::: Given records :::
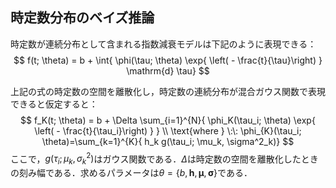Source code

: ## 時定数分布のベイズ推論

時定数が連続分布として含まれる指数減衰モデルは下記のように表現できる：
$$
f(t; \theta) = b + \int{ \phi(\tau; \theta) \exp{ \left( - \frac{t}{\tau}\right) } \mathrm{d} \tau}
$$

上記の式の時定数の空間を離散化し，時定数の連続分布が混合ガウス関数で表現できると仮定すると：
$$
f_K(t; \theta) = b + \Delta \sum_{i=1}^{N}{ \phi_K(\tau_i; \theta) \exp{ \left( - \frac{t}{\tau_i}\right) }  } \\
\text{where } \:\: \phi_{K}(\tau_i; \theta)=\sum_{k=1}^{K}{ h_k g(\tau_i; \mu_k, \sigma^2_k)}
$$
ここで，$g(\tau_i; \mu_k, \sigma^2_k)$はガウス関数である．$\Delta$は時定数の空間を離散化したときの刻み幅である．求めるパラメータは$\theta=\{ b, \bm{h}, \bm{\mu}, \bm{\sigma} \}$である．

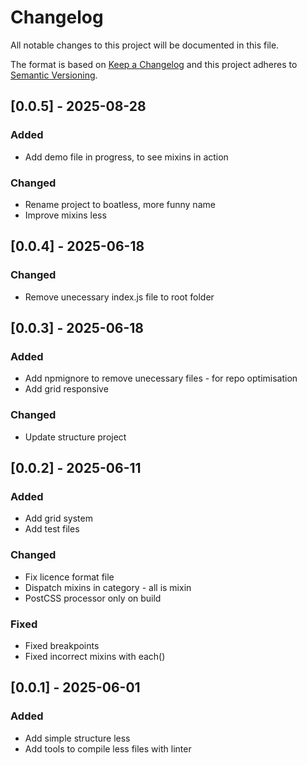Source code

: 
# Changelog
All notable changes to this project will be documented in this file.
 
The format is based on [Keep a Changelog](http://keepachangelog.com/)
and this project adheres to [Semantic Versioning](http://semver.org/).
 
## [0.0.5] - 2025-08-28

### Added
- Add demo file in progress, to see mixins in action

### Changed
- Rename project to boatless, more funny name
- Improve mixins less

## [0.0.4] - 2025-06-18

### Changed
- Remove unecessary index.js file to root folder

## [0.0.3] - 2025-06-18

### Added
- Add npmignore to remove unecessary files - for repo optimisation
- Add grid responsive

### Changed
- Update structure project
 
## [0.0.2] - 2025-06-11

### Added
- Add grid system
- Add test files

### Changed
- Fix licence format file
- Dispatch mixins in category - all is mixin
- PostCSS processor only on build

### Fixed
- Fixed breakpoints
- Fixed incorrect mixins with each()
 
## [0.0.1] - 2025-06-01
 
### Added
- Add simple structure less
- Add tools to compile less files with linter
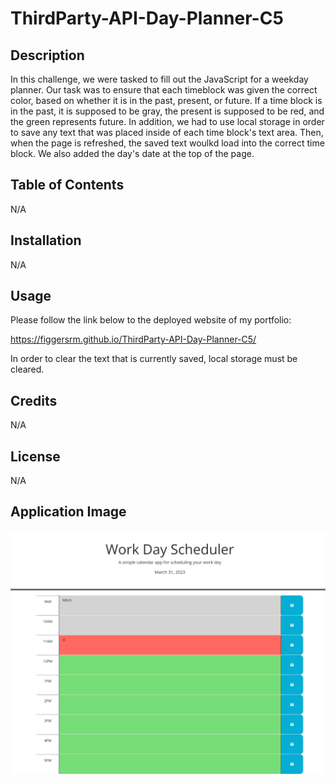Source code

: # ThirdParty-API-Day-Planner-C5

## Description
In this challenge, we were tasked to fill out the JavaScript for a weekday planner. Our task was to ensure that each timeblock was given the correct color, based on whether it is in the past, present, or future. If a time block is in the past, it is supposed to be gray, the present is supposed to be red, and the green represents future. In addition, we had to use local storage in order to save any text that was placed inside of each time block's text area. Then, when the page is refreshed, the saved text woulkd load into the correct time block. We also added the day's date at the top of the page.

## Table of Contents

N/A

## Installation

N/A

## Usage

Please follow the link below to the deployed website of my portfolio:

https://figgersrm.github.io/ThirdParty-API-Day-Planner-C5/

In order to clear the text that is currently saved, local storage must be cleared.

## Credits

N/A

## License

N/A

## Application Image

![alt text](127.0.0.1_5500_repos_ThirdParty-API-Day-Planner-C5_index.html.png)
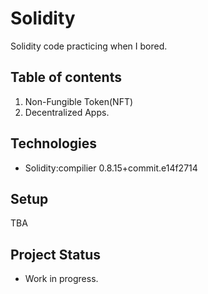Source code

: # Solidity
Solidity code practicing when I bored.

## Table of contents
1. Non-Fungible Token(NFT)
2. Decentralized Apps.

## Technologies
- Solidity:compilier 0.8.15+commit.e14f2714

## Setup
TBA

## Project Status
- Work in progress.

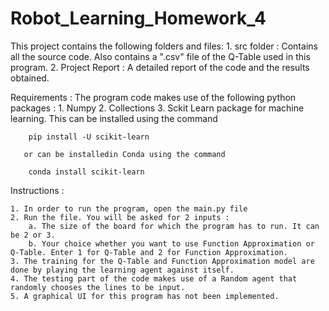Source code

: # Robot_Learning_Homework_4

This project contains the following folders and files:
	1. src folder : Contains all the source code. Also contains a ".csv" file of the Q-Table used in this program.
	2. Project Report : A detailed report of the code and the results obtained.
	
Requirements : 
The program code makes use of the following python packages :
	1. Numpy
	2. Collections
	3. Sckit Learn package for machine learning. This can be installed using the command
		
		pip install -U scikit-learn
		
	   or can be installedin Conda using the command
	   
		conda install scikit-learn
	

Instructions :

	1. In order to run the program, open the main.py file
	2. Run the file. You will be asked for 2 inputs :
		a. The size of the board for which the program has to run. It can be 2 or 3.
		b. Your choice whether you want to use Function Approximation or Q-Table. Enter 1 for Q-Table and 2 for Function Approximation.
	3. The training for the Q-Table and Function Approximation model are done by playing the learning agent against itself.
	4. The testing part of the code makes use of a Random agent that randomly chooses the lines to be input.
	5. A graphical UI for this program has not been implemented.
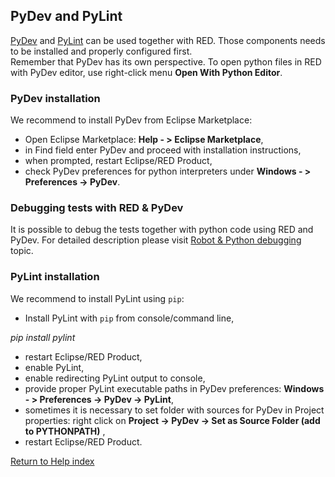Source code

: ## PyDev and PyLint

[PyDev](https://marketplace.eclipse.org/content/pydev-python-ide-eclipse) and
[PyLint](https://www.pylint.org/) can be used together with RED. Those
components needs to be installed and properly configured first.  
Remember that PyDev has its own perspective. To open python files in RED with
PyDev editor, use right-click menu **Open With Python Editor**.

### PyDev installation

We recommend to install PyDev from Eclipse Marketplace:

  * Open Eclipse Marketplace: **Help - > Eclipse Marketplace**,
  * in Find field enter PyDev and proceed with installation instructions,
  * when prompted, restart Eclipse/RED Product,
  * check PyDev preferences for python interpreters under **Windows - > Preferences -> PyDev**.

### Debugging tests with RED & PyDev

It is possible to debug the tests together with python code using RED and
PyDev. For detailed description please visit [Robot & Python
debugging](../launching/debug/robot_python_debug.md) topic.

### PyLint installation

We recommend to install PyLint using `pip`:

  * Install PyLint with `pip` from console/command line, 

_pip install pylint_

  * restart Eclipse/RED Product,
  * enable PyLint,
  * enable redirecting PyLint output to console,
  * provide proper PyLint executable paths in PyDev preferences: **Windows - > Preferences -> PyDev -> PyLint**, 
  * sometimes it is necessary to set folder with sources for PyDev in Project properties: right click on **Project -> PyDev -> Set as Source Folder (add to PYTHONPATH)** , 
  * restart Eclipse/RED Product.

[Return to Help index](http://nokia.github.io/RED/help/)
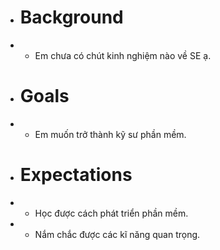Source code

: + # Background
+ - Em chưa có chút kinh nghiệm nào về SE ạ.

+ # Goals
+ - Em muốn trở thành kỹ sư phần mềm.

+ # Expectations
+ - Học được cách phát triển phần mềm.
+ - Nắm chắc được các kĩ năng quan trọng.
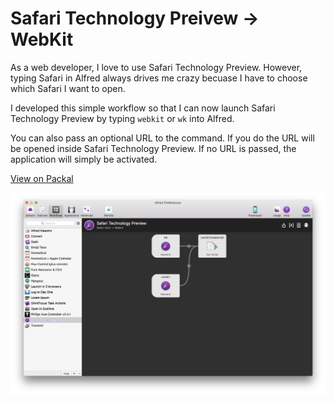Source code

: # Safari Technology Preivew -> WebKit

As a web developer, I love to use Safari Technology Preview. However, typing Safari in Alfred always drives me crazy becuase I have to choose which Safari I want to open. 

I developed this simple workflow so that I can now launch Safari Technology Preview by typing `webkit` or `wk` into Alfred. 

You can also pass an optional URL to the command. If you do the URL will be opened inside Safari Technology Preview. If no URL is passed, the application will simply be activated. 

[View on Packal](http://www.packal.org/workflow/safari-tech-preview-webkit)

![Screenshot](screenshot.jpg)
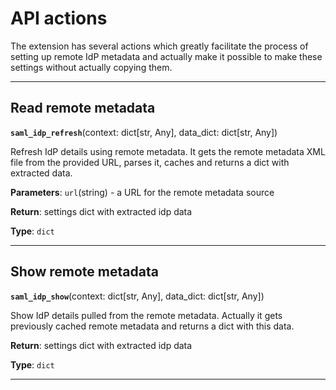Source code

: # API actions

The extension has several actions which greatly facilitate the process of 
setting up remote IdP metadata and actually make it possible to make these 
settings without actually copying them.

--------------------------------------------------------------------------------
## Read remote metadata

**`saml_idp_refresh`**(context: dict[str, Any], data_dict: dict[str, Any])

Refresh IdP details using remote metadata. It gets the remote metadata XML file 
from the provided URL, parses it, caches and returns a dict with extracted data.

**Parameters**: `url`(string) - a URL for the remote metadata source 

**Return**: settings dict with extracted idp data 

**Type**: `dict`

--------------------------------------------------------------------------------
## Show remote metadata

**`saml_idp_show`**(context: dict[str, Any], data_dict: dict[str, Any])

Show IdP details pulled from the remote metadata.
Actually it gets previously cached remote metadata and returns a dict with this 
data. 

**Return**: settings dict with extracted idp data 

**Type**: `dict`

--------------------------------------------------------------------------------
:::
**Work order:** Reproduce all lines from the records above that include the word "PyDev".

**Answer to this exercise:**
: ## PyDev and PyLint
[PyDev](https://marketplace.eclipse.org/content/pydev-python-ide-eclipse) and
Remember that PyDev has its own perspective. To open python files in RED with
PyDev editor, use right-click menu **Open With Python Editor**.
### PyDev installation
We recommend to install PyDev from Eclipse Marketplace:
  * in Find field enter PyDev and proceed with installation instructions,
  * check PyDev preferences for python interpreters under **Windows - > Preferences -> PyDev**.
### Debugging tests with RED & PyDev
PyDev. For detailed description please visit [Robot & Python
  * provide proper PyLint executable paths in PyDev preferences: **Windows - > Preferences -> PyDev -> PyLint**, 
  * sometimes it is necessary to set folder with sources for PyDev in Project properties: right click on **Project -> PyDev -> Set as Source Folder (add to PYTHONPATH)** , 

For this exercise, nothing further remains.